EDITORIAL COMMENT: Cash-in, cash-out ban timely, to restore sanity in financial sector

THE decision by the Reserve Bank of Zimbabwe to ban, with immediate effect, all cash-in, cash-out and cash-back transactions should be understood in the context of the suffering of ordinary Zimbabweans who have had to endure extortionate rates from dealers taking advantage of the prevailing economic situation. These transactions, which had also become a source of price instability as traders were now charging up to 60 percent if one was making an electronic transaction, were fuelling inflation and feeding the illegal trade in foreign currency. 

Of late, Government has been clamping down on illicit trade in foreign currency which is the chief driver of instability on the market with some firms identified as the kingpins in fuelling the black market trade in foreign currency, having their accounts frozen. This followed a dramatic fall in the value of the local unit the Zimbabwe dollar against the United States dollar last week. Government had to act fast because a depreciation of the local unit is swiftly followed by a spike in prices of goods and services as retailers and wholesalers track the exchange rate in pegging their prices. 

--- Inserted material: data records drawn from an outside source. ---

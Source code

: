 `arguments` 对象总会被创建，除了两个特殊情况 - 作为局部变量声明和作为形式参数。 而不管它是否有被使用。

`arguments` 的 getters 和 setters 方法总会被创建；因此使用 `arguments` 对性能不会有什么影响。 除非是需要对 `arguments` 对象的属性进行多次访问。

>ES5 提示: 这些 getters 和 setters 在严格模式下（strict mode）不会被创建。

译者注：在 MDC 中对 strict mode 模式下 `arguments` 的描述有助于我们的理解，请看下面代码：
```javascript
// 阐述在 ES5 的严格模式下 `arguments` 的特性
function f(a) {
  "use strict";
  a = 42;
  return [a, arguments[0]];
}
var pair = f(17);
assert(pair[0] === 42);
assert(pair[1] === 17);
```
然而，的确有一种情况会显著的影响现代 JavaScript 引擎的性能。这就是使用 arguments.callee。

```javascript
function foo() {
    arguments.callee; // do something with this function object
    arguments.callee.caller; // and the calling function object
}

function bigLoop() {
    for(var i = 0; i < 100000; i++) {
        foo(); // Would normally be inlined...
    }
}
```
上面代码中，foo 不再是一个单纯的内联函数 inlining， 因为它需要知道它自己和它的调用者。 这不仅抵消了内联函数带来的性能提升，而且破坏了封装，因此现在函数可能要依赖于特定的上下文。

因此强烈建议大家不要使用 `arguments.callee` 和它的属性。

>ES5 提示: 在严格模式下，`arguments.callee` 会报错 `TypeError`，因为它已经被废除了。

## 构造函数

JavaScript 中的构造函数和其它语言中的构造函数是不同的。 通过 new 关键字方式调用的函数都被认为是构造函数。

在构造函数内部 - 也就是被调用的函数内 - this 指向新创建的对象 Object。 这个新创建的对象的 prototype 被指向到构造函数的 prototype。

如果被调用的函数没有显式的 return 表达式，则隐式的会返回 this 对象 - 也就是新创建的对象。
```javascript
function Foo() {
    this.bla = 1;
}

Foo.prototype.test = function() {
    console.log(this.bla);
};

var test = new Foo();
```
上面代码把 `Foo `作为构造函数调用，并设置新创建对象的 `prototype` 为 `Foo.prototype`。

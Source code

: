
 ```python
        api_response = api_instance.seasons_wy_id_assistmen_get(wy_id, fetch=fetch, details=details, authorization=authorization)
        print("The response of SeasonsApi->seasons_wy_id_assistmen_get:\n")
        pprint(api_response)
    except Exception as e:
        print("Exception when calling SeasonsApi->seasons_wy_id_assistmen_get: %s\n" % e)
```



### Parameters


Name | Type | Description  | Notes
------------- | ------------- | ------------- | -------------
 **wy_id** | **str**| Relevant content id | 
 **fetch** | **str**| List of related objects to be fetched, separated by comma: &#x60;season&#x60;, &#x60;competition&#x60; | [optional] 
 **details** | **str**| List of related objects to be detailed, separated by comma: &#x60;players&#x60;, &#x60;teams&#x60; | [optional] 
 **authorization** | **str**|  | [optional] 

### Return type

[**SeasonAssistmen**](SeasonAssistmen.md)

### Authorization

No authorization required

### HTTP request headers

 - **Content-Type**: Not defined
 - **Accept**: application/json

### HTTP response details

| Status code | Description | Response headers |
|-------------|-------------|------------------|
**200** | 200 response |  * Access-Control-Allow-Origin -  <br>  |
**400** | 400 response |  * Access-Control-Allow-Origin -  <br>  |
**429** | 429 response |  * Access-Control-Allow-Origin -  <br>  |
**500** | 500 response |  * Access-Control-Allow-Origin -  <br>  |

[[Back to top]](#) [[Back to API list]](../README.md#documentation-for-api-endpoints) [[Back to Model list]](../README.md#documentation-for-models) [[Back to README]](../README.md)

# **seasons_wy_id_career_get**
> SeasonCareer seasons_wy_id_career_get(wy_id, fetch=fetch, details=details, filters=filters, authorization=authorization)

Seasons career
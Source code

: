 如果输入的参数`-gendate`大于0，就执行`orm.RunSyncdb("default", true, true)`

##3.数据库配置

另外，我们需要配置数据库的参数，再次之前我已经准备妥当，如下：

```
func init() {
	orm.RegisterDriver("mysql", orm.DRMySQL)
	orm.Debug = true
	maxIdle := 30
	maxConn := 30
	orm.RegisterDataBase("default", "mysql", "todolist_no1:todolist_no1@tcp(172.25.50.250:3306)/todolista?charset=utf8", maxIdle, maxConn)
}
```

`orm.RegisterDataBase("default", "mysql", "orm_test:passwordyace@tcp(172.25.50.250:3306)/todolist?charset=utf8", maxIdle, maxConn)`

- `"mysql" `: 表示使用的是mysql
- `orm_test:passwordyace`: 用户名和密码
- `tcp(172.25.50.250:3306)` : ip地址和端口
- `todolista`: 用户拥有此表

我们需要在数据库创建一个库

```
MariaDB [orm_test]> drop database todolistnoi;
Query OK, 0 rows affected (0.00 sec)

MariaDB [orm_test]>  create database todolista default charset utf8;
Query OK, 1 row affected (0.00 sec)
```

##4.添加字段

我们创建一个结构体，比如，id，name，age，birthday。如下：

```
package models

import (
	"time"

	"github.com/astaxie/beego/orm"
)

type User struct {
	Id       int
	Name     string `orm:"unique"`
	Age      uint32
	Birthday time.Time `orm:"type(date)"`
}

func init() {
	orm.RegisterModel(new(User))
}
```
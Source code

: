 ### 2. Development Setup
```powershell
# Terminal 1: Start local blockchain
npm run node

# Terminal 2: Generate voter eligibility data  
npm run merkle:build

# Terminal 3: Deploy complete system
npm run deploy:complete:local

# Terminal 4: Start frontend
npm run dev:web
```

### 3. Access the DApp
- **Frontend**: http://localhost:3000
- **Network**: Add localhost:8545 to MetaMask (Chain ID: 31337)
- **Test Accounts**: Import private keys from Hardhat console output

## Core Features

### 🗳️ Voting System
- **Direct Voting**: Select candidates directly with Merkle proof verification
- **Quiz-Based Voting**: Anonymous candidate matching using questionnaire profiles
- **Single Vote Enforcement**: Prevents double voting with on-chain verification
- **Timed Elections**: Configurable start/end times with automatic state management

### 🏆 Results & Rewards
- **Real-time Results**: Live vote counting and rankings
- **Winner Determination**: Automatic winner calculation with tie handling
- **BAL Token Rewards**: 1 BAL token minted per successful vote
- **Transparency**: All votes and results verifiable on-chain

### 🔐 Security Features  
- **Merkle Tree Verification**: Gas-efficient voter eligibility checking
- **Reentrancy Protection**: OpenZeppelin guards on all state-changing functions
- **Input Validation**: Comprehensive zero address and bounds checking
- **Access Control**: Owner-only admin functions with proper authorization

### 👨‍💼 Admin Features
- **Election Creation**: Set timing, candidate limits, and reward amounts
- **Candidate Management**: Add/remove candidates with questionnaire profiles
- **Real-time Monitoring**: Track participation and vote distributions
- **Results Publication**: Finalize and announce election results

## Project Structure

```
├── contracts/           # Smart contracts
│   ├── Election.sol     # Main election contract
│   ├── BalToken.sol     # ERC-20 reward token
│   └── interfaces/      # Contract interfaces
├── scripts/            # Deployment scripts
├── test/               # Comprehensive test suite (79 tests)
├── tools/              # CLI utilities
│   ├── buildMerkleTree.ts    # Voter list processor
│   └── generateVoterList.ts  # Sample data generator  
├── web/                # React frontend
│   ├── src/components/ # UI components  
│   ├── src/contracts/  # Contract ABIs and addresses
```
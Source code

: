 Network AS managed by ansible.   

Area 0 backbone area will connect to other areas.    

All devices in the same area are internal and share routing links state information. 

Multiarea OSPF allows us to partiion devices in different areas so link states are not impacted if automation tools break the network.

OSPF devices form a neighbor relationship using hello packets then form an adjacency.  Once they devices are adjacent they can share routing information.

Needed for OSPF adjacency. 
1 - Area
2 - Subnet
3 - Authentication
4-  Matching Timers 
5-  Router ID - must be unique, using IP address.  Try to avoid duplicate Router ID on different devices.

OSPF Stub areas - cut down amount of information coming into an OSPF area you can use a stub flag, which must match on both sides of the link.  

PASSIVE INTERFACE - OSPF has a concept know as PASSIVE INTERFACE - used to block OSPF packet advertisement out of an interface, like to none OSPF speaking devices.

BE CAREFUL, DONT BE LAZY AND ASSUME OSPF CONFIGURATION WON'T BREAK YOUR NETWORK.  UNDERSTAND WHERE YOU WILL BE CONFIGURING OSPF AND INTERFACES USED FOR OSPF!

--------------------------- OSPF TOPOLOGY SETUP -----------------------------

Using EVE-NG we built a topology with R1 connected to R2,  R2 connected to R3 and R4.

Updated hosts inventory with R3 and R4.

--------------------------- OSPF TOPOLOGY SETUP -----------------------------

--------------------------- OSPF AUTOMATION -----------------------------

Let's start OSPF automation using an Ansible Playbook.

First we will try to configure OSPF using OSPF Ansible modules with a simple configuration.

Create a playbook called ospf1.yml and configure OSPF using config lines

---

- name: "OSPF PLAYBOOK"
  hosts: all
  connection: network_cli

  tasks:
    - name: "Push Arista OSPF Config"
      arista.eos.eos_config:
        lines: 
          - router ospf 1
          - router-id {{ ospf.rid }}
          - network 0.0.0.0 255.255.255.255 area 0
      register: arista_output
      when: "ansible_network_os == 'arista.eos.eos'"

Cash hoarding for speculative purposes has progressively driven bond notes off the market and into the private vaults of dealers resulting in a serious shortage from which the same dealers seek to profit. There is rampant indiscipline in the market and we are glad that monetary authorities are beginning to act decisively to deal with the rot. 

While the ban on cash-in, cash-out and cash-back transactions might seem harsh on companies such as Econet, NetOne and Telecel that have thousands of agents that depend on these facilities, authorities had no choice but to take the drastic measures in the face of extortionate and illegal activities of dealers. 

We therefore have no sympathy for their illegalities and applaud the decision by the RBZ which was taken in the interests of the public and restoring sanity in a financial services sector that had simply gone rogue. Granted, there is an argument to be made on the level of cash in the economy in relation to money supply. 

Economists say for Government to effectively intervene and bring order to the market, it needs to understand the chief drivers of these speculative behaviours. In its Mid-Term Monetary Policy Review, the RBZ indicated that the desired levels of cash in the economy should be between 10-15 percent of money supply. With the current money supply level of around $15 billion, cash in circulation should be between $1,5 and $2,25 billion, they say. 

Presently, there is about $600 million cash in circulation, which is way lower than the required amounts. But this argument falls away when one considers that Zimbabwe is slowly moving towards a cashless economy in line with international trends. 

The majority of transactions conducted by ordinary people are electronic, leaving speculators as the main drivers of cash transactions. There is no plausible reason why there is so much demand for cash other than for speculative activities and the black market trade in foreign currency. 

For instance, the RBZ has noted that there has been a practice of buying and selling of cash through mobile money agents at high rates above the approved charges for cash-in and cash-out with some agents not banking cash sales under the guise of cash back services. 

This, among other malpractices, had the effect of distorting pricing of goods and services and Government had to act. Explaining the decision to ban the cash-in, cash-out transactions, Finance and Economic Development Minister Professor Mthuli Ncube said it was motivated by the desire to reduce the burden on citizens who were needlessly losing value for their money. 

“The feeling here was that on the cash-in, cash-out transactions, there was an implicit exchange rate that was applying because of the discounts that these agents were applying; discounts as high as 55 percent or 60 percent on RTGS balances. 

“That’s what (brought) that directive from the Reserve Bank of Zimbabwe. That is what it is trying to deal with, to make sure that it (discounts for cash) does not become yet another rate,” said Prof Ncube after Monday’s Cabinet meeting.

He said the country was going back to multiple exchange rates and the RBZ ban seeks to try “to close that gap”.

“Then over time, obviously cash in circulation will be increased; so we should expect that to happen,” said Prof Ncube. We commend the Government for timely intervening to protect the most vulnerable Zimbabweans against a predatory clique of speculators out to profit from the suffering of ordinary people. 

We feel the entire chain of speculators should be dismantled and this includes parallel market foreign currency dealers, cash dealers and those feeding them. Their activities are a direct and immediate threat to the economic security of the country.